School choice, as Messer described it at the Heritage Foundation's Conservative Policy Summit in Washington, DC on Tuesday morning, is an "open school system where parents are put back in charge." It's no wonder Heritage had Messer promote the education plan, for it fit perfectly into the summit's theme this year: "Opportunity for All, Favoritism for None." The program would push federal funds to states to follow students directly through school. In addition to establishing and chairing the first ever Congressional School Choice Caucus, Messer has introduced a piece of legislation called Enhancing Educational Opportunities for All Students Act. He outlined the law's four provisions:
1. It's an opt in program, giviving every state the option to convert nearly $14.5 bilion in education funds into scholarships to follow students to their public or private school of choice.
2. Makes 529 savings accounts more flexible for parents, to use for Pre-K to high school and college expenses.
3. Gives parents the opportunity to use Coverdell savings account for homeschool expenses, etc.
4. Eliminates contribution limits on these accounts.
Messer's passion for school choice stems from a few personal experiences.
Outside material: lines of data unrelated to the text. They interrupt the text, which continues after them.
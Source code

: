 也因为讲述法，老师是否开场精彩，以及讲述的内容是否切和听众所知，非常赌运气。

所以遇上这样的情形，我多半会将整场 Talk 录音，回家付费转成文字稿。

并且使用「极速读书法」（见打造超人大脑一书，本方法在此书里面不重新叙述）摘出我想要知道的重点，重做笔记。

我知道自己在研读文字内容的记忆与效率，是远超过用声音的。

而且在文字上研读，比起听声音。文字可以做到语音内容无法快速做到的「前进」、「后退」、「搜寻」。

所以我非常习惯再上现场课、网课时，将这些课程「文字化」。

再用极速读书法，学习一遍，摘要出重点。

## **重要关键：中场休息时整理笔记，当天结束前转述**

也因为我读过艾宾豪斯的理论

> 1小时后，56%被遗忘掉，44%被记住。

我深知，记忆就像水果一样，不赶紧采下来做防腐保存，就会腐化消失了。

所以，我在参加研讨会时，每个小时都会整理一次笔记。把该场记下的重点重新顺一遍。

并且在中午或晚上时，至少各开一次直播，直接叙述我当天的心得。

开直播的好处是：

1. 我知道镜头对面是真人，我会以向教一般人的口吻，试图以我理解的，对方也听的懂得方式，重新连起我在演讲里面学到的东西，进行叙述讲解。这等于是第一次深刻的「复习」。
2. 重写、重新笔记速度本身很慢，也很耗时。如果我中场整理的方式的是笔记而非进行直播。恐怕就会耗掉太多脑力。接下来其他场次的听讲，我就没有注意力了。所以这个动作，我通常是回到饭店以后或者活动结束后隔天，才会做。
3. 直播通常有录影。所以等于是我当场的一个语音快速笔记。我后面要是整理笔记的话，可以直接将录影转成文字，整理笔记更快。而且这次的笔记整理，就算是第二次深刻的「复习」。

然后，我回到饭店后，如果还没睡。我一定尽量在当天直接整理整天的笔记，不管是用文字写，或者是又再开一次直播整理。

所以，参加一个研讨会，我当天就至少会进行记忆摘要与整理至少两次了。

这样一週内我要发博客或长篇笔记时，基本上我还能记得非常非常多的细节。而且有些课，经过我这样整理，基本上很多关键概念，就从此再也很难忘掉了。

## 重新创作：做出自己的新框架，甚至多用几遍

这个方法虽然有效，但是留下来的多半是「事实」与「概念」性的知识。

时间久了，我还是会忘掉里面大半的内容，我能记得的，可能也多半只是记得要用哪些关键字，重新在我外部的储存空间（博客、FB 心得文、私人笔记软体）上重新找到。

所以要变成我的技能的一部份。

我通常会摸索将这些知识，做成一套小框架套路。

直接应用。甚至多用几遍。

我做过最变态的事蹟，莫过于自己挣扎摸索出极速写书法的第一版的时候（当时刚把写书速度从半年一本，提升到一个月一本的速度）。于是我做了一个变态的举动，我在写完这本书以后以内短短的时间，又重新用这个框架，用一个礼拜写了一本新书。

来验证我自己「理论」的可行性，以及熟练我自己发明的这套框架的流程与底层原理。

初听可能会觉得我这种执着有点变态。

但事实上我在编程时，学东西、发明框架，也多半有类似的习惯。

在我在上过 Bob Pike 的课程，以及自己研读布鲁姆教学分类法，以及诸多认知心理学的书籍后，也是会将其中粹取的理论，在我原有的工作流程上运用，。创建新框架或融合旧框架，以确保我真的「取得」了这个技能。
Growing up in Indiana, he did not have the opportunity to enroll in private schools. But, instead of hurting his education, it actually aided it:
"I was blessed with great teachers and an active parent. Too many kids don't have that. They're locked in failing schools and losing faith in America."
Messer continues to witness the benefits of school choice today, even here in Washington, DC. The congressman shared how he recently visited BASIS charter school, an institution that teaches a liberal arts curriculum and accepts students from every zip code in the DC area. Messer was wholly impressed with the students' hard work and noted that their results were 'off the charts.' What's more, the opportunity wasn't lost on them.
"The freedom to choose their learning environment has changed the trajectory of their life."
Messer isn't the only lawmaker promoting school choice in Congress. His fellow congressmen are putting forward their own legislation. Sen. Lamar Alexander's (R-TN) Scholarship for Kids Act, for instance, offers states the freedom to use $24 billion in education funds into scholarships that directly follow the student. As for Sen. Tim Scott (R-SC), he has introduced Creating Hope and Opportunity for Individuals and Communities through Education (CHOICE) Act, which would expand educational opportunities for children with disabilities, children living on military bases, and lower income families.
Parents can be rest assured they have these school choice champions now controlling Congress. If it wasn't clear to the audience why Messer was pursuing school choice so ardently, he certainly drove it home in his final remarks:
"This is the civil rights issue of our time. Let's be the movement that fights for the American family and make sure that every American has a real chance to succeed."